**Work request**.
Report back every line of the entries that contains "Related", exactly as written.

**Stored data**.
╭──

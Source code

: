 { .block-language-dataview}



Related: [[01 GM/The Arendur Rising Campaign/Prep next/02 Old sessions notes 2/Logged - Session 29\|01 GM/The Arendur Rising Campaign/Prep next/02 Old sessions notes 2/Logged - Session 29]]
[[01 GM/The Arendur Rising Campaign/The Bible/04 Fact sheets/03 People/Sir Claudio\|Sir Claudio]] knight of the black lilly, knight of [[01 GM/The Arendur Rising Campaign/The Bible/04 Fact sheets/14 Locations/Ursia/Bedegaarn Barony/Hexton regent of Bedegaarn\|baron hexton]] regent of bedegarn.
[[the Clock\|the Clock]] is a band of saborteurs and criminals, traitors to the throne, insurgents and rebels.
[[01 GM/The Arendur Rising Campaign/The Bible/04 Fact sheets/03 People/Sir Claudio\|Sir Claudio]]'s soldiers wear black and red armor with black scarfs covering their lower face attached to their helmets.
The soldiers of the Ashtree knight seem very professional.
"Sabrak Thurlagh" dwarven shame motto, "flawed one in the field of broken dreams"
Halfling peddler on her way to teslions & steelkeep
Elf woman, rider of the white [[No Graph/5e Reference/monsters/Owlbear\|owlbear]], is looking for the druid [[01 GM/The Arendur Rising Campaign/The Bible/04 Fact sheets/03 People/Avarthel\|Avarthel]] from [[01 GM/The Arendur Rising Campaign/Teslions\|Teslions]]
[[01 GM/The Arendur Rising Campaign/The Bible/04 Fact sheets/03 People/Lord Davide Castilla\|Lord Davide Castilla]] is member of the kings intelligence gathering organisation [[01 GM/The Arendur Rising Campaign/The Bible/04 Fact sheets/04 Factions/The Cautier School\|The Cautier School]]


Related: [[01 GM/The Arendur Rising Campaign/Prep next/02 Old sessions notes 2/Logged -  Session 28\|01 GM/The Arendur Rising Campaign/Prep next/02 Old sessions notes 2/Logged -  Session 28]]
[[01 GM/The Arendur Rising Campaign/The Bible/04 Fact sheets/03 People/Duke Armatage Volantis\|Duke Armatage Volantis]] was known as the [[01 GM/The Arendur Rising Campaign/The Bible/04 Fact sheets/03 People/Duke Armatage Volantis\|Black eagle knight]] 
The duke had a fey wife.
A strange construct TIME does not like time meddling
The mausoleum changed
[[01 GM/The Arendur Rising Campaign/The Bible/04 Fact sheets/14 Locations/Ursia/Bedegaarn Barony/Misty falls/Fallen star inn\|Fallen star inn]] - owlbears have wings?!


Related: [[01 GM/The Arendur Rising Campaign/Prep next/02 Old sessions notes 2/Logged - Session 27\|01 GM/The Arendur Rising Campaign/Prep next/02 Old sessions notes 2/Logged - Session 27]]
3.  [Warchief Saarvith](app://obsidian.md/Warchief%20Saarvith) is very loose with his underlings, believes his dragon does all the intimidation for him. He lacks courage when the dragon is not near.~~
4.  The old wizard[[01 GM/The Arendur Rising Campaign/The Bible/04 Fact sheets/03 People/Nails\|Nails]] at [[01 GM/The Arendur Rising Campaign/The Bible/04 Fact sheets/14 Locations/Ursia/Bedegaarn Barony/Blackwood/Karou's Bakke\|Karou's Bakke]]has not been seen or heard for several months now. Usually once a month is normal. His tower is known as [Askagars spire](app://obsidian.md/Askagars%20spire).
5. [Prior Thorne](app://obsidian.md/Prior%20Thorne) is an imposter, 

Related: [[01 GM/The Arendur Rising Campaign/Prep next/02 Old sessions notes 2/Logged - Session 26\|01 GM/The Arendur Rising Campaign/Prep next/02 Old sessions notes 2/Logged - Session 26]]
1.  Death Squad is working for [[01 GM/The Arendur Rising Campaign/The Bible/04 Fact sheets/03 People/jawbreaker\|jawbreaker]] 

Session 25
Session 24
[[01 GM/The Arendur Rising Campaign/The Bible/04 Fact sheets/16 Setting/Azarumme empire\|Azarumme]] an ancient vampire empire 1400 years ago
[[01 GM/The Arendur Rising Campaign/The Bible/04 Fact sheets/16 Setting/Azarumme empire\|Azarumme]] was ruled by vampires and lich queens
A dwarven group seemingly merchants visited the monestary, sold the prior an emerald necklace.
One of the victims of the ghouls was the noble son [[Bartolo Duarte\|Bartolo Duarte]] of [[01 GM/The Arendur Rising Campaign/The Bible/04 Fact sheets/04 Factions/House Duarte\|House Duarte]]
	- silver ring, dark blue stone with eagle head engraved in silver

╰──

**Your response**.
Related: [[01 GM/The Arendur Rising Campaign/Prep next/02 Old sessions notes 2/Logged - Session 29\|01 GM/The Arendur Rising Campaign/Prep next/02 Old sessions notes 2/Logged - Session 29]]
Related: [[01 GM/The Arendur Rising Campaign/Prep next/02 Old sessions notes 2/Logged -  Session 28\|01 GM/The Arendur Rising Campaign/Prep next/02 Old sessions notes 2/Logged -  Session 28]]
Related: [[01 GM/The Arendur Rising Campaign/Prep next/02 Old sessions notes 2/Logged - Session 27\|01 GM/The Arendur Rising Campaign/Prep next/02 Old sessions notes 2/Logged - Session 27]]
Related: [[01 GM/The Arendur Rising Campaign/Prep next/02 Old sessions notes 2/Logged - Session 26\|01 GM/The Arendur Rising Campaign/Prep next/02 Old sessions notes 2/Logged - Session 26]]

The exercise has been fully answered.